Uno sforzo ulteriore da parte della piattaforma social di rendere sempre più trasparente la relazione tra l’utente, il brand che vuole raggiungerlo e sé stessa.

Fonte: AdWeek 

LINKEDIN LANCIA IL PROPRIO SERVIZIO DI VIDEO LIVE STREAMING, LINKEDIN LIVE

Come riportato dal Digital Report pubblicato da we are social e Hootsuite pochi giorni fa, i video sono sempre più al centro dell’esperienza di consumo dei contenuti digitali: ben il 92% degli utenti guarda video online.
Considerando le diverse declinazioni di questo formato, un peso rilevante è occupato dal live streaming, come già ampiamente dimostrato dalle scelte portate avanti da altri Social Network (Facebook su tutti).

Oggi anche LinkedIn (che a conferma del proprio momento eccellente ha appena annunciato di aver raggiunto i 610 milioni di utenti) introduce il formato livestreaming in versione beta: all’interno di gruppi selezionati - e per ora solo ricevendo un invito dedicato - gli utenti potranno trasmettere video live.

L’interfaccia sarà molto simile a quella delle dirette Facebook, con la possibilità di commentare in tempo reale.
Opportunità interessante per i brand attivi sulla piattaforma, che a breve potrebbero avere a disposizione un formato in linea con gli interessi e le attitudini attuali degli utenti.

Fonte: Mashable

SONO ONLINE LE PERFORMANCE Q4 DI TWITTER…

Qualche segnale incoraggiante e qualche ombra preoccupante per Twitter.
Sono queste le evidenze che emergono dai dati del report del quarto trimestre 2018.

I ricavi crescono del 24% rispetto allo stesso periodo dell’anno precedente (909 milioni di dollari contro 717) superando anche le previsioni, ferme a 869 milioni di dollari.
Ottimo anche l’utile, che ha compiuto un salto importante (255 milioni di dollari contro i 91 del 2017).
Le brutte notizie arrivano però dagli utenti giornalieri (126 milioni), comunicati per la prima volta, e attualmente molto al di sotto dei dati medi delle piattaforme più performanti.
Calano anche gli utenti attivi mensili (321 milioni), con un preoccupante -9 milioni rispetto allo stesso periodo del 2017.
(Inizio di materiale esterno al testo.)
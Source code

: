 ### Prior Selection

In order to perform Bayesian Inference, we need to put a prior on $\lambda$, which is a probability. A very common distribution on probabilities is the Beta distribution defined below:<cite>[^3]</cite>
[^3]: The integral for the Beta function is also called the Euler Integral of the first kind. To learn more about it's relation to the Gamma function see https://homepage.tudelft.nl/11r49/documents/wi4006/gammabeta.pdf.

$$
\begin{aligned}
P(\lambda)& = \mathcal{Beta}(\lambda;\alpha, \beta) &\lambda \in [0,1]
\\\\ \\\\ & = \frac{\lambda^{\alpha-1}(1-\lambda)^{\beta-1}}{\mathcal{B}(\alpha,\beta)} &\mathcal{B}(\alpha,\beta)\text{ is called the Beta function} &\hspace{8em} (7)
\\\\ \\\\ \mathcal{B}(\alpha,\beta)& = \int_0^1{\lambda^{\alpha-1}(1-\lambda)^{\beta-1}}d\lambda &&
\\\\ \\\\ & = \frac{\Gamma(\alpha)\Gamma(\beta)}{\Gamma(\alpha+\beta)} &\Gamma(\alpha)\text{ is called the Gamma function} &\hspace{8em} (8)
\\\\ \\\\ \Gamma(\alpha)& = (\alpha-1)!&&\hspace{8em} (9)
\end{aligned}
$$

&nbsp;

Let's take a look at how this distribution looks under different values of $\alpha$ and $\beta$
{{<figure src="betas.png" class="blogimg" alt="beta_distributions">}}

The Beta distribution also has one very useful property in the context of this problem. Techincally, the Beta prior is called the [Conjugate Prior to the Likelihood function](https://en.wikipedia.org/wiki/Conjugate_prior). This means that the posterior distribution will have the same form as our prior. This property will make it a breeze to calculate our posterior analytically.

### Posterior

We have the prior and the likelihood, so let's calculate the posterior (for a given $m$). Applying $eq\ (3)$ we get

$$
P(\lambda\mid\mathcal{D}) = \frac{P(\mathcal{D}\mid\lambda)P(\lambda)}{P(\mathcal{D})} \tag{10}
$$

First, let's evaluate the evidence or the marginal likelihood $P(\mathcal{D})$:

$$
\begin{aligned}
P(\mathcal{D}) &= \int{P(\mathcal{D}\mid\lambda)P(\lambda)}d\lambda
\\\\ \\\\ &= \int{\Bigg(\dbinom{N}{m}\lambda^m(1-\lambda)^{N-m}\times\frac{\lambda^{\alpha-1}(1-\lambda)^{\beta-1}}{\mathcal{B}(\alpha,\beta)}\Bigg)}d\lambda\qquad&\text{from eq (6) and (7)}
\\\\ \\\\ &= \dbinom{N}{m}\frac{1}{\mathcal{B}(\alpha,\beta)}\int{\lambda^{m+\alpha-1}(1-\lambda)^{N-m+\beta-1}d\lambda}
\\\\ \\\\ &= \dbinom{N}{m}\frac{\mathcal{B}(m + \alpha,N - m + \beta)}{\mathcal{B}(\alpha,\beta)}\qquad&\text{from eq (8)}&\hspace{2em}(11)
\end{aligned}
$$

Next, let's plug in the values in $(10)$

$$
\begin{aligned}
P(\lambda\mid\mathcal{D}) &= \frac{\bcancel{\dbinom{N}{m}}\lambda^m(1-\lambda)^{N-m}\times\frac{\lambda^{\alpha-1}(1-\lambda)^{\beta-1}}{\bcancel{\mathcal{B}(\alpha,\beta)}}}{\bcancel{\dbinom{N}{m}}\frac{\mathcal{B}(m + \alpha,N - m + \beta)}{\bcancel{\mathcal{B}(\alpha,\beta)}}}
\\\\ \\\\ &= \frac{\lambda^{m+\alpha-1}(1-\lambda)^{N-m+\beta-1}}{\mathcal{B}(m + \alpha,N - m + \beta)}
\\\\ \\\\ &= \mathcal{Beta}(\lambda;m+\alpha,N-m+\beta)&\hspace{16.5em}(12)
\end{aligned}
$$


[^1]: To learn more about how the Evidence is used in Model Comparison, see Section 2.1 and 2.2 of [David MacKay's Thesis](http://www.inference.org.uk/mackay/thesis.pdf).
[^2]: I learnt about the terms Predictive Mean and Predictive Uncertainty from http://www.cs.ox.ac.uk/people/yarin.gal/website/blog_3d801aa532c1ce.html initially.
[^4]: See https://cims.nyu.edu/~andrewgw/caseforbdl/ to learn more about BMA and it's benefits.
Twitter rimane una piattaforma importante nella strategia editoriale dei diversi brand, soprattutto per le sue caratteristiche peculiari, molto focalizzate sulla conversazione real time: è però fondamentale che la piattaforma continui a analizzare la situazione per tornare centrale nell’esperienza digitale degli utenti, tamponando così il calo significativo degli stessi.

Fonte: Business Insider

… E ANCHE QUELLA DI SNAPCHAT!

Drop di utenti, calo di visualizzazioni, performance critiche: sono alcuni dei punti cruciali dell’andamento negativo di Snapchat degli ultimi semestri.

L’analisi delle performance di Q4 parla però di performance finalmente sopra le attese del mercato: ricavi in crescita del 36% (390 milioni di dollari) e numero di utenti attivi finalmente stabile per 3 mesi (186 milioni).
Una iniezione di fiducia importante, che ha portato un balzo delle azioni di Snap (società a cui fa capo la piattaforma) di + 15,2%.

Così come per Twitter, anche Snapchat deve considerare il proprio percorso di ripresa tutt’altro che concluso così da poter trovare nuovi modi per coinvolgere utenti e brand interessati a investire sui propri prodotti.

Fonte: TechCrunch

Per questo mercoledì abbiamo finito: grazie dell'attenzione e appuntamento alla prossima settimana!